Python Webpage Auditor – Fetch, Store, Analyze & Export

Web / URLs HTML Sources fetch_store.py Fetch HTML & Store in DB page_summary.py Extract Tags & Data page_analysis_query.py Run Custom SQL Analysis page_summary_excel.py Export to Excel settings.py Shared Config

This project is a lightweight, fully functional Python + BeautifulSoup webpage auditor that lets you fetch HTML from any set of URLs, store it in an SQLite database, analyze SEO-related tags, and export the results to Excel for reporting.

All scripts are independent, sharing a common configuration file settings.py, so you can change database paths or root folder settings in one place. Users can download the complete ZIP containing the scripts and start running them immediately.

1. File Overview

  • settings.py – Common configuration file storing DB_PATH, ROOT_PATH, User-Agent string, and timeout values.
  • fetch_store.py – Fetches the HTML of given URLs and stores them in the pages table. Each run can append new URLs without affecting others.
  • page_summary.py – Reads the raw HTML from pages table, extracts key SEO tags (title, description, keywords, canonical URL, schema, image alt coverage, etc.), and saves them in page_summary table.
  • page_analysis_query.py – Lets you run any SQL query to filter, analyze, or clean data in your database. You can quickly modify the query variable for custom reports or deletions.
  • page_summary_excel.py – Reads all records from page_summary and exports them to Excel for easy sharing and further analysis.

2. How It Works

  1. Run fetch_store.py with your list of URLs. This stores the complete HTML in pages table for archival purposes.
  2. Run page_summary.py to extract SEO-critical elements from the HTML and store them in structured columns in page_summary.
  3. Use page_analysis_query.py to apply filters such as:
    SELECT url FROM page_summary WHERE LENGTH(title) < 50
  4. Run page_summary_excel.py to generate an Excel report from the page_summary table, which can be directly shared with your team or clients.

3. Example Use Cases

  • Check if title or meta description is missing or too short.
  • Find pages without GA4 tracking IDs.
  • Identify low image alt-text coverage for accessibility improvements.
  • Locate pages missing canonical tags or og:* social meta tags.
  • Audit schema presence (FAQPage, HowTo, VideoObject).

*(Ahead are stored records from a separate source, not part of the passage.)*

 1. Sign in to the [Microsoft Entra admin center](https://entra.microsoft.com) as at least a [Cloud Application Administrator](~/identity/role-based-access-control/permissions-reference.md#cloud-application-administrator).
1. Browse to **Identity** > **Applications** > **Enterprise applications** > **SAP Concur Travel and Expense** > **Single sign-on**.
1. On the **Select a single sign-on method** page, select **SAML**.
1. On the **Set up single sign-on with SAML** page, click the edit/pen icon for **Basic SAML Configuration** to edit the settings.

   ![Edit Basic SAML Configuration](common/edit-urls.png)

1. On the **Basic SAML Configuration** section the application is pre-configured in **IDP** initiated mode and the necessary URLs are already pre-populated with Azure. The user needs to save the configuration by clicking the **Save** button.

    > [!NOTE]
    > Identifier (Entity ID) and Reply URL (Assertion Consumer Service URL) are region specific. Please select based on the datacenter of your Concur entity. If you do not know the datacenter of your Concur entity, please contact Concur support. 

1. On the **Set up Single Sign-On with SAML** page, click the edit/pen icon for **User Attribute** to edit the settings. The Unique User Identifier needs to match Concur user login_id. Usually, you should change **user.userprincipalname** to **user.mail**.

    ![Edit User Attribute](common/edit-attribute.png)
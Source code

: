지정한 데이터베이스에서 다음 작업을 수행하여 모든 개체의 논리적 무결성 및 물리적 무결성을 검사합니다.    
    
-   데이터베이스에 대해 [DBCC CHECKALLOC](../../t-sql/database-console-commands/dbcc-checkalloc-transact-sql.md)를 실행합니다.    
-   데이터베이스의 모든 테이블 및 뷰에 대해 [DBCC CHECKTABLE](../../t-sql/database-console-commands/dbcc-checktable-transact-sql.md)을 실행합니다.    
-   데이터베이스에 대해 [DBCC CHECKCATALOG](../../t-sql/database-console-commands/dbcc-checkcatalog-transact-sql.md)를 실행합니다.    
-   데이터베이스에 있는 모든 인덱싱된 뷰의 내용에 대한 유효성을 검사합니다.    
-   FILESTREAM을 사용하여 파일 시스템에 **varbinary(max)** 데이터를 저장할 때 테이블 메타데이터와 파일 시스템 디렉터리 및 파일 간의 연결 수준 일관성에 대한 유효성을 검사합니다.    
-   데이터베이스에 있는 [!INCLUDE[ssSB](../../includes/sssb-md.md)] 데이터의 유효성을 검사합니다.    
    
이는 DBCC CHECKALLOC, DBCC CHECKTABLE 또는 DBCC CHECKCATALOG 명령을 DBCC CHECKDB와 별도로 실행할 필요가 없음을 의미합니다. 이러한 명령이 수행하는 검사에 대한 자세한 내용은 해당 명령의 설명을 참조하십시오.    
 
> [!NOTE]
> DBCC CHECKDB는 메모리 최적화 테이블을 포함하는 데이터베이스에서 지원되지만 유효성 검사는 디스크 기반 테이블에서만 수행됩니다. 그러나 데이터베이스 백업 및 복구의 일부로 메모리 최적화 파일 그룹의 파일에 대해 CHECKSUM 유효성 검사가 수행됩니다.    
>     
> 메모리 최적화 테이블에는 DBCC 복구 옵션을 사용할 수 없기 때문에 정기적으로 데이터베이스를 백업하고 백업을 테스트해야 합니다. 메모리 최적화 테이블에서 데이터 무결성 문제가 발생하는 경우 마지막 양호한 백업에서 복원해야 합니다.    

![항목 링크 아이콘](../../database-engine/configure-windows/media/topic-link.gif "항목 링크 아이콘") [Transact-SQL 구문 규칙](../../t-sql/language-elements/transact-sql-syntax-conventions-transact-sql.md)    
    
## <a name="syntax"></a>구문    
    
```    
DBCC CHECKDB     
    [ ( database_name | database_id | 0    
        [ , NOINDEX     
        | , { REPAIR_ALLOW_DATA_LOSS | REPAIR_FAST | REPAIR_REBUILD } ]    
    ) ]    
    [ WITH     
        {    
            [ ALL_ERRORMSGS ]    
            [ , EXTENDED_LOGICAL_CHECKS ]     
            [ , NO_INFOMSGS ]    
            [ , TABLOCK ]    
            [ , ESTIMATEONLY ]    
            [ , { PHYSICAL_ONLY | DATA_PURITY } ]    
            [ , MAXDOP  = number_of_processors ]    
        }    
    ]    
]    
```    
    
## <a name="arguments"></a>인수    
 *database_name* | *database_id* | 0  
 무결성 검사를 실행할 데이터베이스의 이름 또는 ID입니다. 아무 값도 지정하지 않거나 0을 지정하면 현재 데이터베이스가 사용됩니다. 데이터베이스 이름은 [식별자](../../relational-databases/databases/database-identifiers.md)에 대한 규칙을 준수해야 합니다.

4. Why This Project is Useful

Unlike online SEO checkers, this tool lets you audit hundreds of pages offline, retain historical data in a database, and customize your own queries for deeper analysis. It's ideal for webmasters, SEO analysts, and developers who want full control over their audit process.

  • Easy switch over to MySQL – Change the connection code and table creation statements to migrate from SQLite to MySQL if your data grows larger.
  • 🛠 Expandable checkspage_summary.py can be easily extended to capture additional HTML tags, schema types, or even custom string patterns relevant to your project.
  • 📄 Flexible URL input – Start with a single text file containing one URL, then expand to a larger list as your audit scope grows.

5. How to Run

  1. Download the ZIP package containing all scripts.
  2. Update DB_PATH and ROOT_PATH in settings.py to match your local directory.
  3. Install dependencies:
    pip install requests beautifulsoup4 lxml pandas openpyxl
  4. Run each script from the terminal as per your audit workflow.

6. Download

📥 Download ZIP of Python Webpage Auditor


Page Analysis (SQLite): Practical SEO Checks You Can Run From Your Database

  • Store your crawl in pages (raw HTML) and summaries in page_summary.
  • Keep your Python script the same—only swap the query line to answer a specific SEO question.
  • Workflow: fetch → summarize → analyze → export. Fix issues, recrawl, re-run.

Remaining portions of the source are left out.